«Plus on donne à
Dieu et plus on retire à l’homme », ironisait
Voltaire... La prédication chrétienne est parfois la grande
pourfendeuse de l’humanité. Dans ses folles prétentions
à nous faire croire en un Dieu tout autre, intouchable et impassible,
dans son idée si répandue que Dieu peut tout et que l’homme
ne peut rien, dans sa délectation à nous ramener sans
cesse à nos échecs et à nos manquements, la foi
chrétienne est parfois un déni d’humanité.
Libératrice par sa capacité à briser
l’orgueil des puissants, courageuse par sa promptitude à
dire l’insoumission de Dieu à toute tentative de captation,
la prédication de l’absolue souveraineté de Dieu
peut aussi avoir son triste revers : celui de désenchanter le
monde et la vie. Combien de fois sommes-nous sortis d’un culte
la tête baissée, vaguement coupables, replongés
dans un monde devenu encore plus petit, plus gris, plus étroit
?
Ce christianisme triste et désenchanté a
oublié que le mot « et » reste le plus important
de la foi chrétienne. Proclamation d’un Dieu révélé
en humanité, le christianisme est la religion de l’improbable
union de l’absolu et du relatif, de l’infini et du fini, de
Dieu et du monde.
Qu’est-ce que Jésus-Christ, en effet, sinon
l’audacieuse prédication d’un Dieu et d’une humanité
pensés ensemble, inscrivant l’au-delà au cœur
de nous-mêmes ?
Telle est la plus belle spécificité du christianisme
: celle d’être la religion de la réconciliation, sans
cesse ré-initiée par Dieu, entre le ciel et la terre,
entre le corps et l’âme, entre la nature et la grâce.

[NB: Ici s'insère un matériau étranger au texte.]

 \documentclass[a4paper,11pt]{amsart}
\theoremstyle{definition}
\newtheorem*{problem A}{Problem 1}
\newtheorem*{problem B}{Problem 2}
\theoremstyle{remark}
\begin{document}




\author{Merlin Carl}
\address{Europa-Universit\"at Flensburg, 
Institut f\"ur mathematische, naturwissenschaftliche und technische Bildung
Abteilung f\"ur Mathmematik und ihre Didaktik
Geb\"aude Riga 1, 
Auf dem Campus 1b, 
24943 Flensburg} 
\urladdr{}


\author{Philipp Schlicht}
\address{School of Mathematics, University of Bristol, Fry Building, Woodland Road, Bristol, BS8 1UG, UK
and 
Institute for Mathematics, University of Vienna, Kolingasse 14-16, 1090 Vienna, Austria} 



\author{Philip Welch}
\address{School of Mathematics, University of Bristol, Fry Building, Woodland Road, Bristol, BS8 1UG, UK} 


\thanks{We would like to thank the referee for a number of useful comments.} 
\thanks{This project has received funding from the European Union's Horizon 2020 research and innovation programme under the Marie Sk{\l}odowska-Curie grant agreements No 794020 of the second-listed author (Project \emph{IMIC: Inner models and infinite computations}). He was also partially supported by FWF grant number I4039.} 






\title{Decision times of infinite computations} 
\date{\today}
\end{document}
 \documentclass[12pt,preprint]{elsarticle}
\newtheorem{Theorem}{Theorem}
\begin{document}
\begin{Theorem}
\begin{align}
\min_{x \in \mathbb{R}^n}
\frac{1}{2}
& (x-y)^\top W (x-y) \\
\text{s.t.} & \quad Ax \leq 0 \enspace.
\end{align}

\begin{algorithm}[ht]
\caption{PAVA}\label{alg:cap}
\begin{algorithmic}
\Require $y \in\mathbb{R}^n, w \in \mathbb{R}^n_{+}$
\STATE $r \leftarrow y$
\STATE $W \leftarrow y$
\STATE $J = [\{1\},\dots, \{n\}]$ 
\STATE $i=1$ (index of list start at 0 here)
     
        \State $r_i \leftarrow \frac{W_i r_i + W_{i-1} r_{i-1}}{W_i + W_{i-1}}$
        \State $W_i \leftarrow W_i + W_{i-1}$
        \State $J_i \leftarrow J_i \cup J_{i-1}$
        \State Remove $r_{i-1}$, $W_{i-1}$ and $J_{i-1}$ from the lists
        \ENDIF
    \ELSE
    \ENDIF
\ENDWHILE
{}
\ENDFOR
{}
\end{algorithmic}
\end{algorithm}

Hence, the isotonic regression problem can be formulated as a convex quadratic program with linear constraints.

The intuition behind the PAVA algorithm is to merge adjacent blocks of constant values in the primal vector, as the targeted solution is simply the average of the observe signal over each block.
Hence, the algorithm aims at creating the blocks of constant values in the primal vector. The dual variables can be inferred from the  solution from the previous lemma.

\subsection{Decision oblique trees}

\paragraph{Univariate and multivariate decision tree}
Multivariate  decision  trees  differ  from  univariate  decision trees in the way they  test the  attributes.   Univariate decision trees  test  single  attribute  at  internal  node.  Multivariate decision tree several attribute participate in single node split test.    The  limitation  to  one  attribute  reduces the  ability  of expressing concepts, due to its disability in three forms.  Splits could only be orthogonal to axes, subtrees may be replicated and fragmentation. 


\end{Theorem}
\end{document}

Ce monde-théâtre de l’aventure de Dieu
est, grâce à lui, continuellement ouvert sur un inconnu,
déplacé vers ailleurs, en quête d’un supplément
d’être. C’est à ce titre que le monde vit de
l’incarnation de Dieu.
C’est à ce titre, aussi, que le christianisme
est un humanisme. Croire en Dieu, c’est croire en l’homme
dans toute la justice, la beauté, et la vérité
dont il est capable, c’est-à-dire dans toute sa grâce.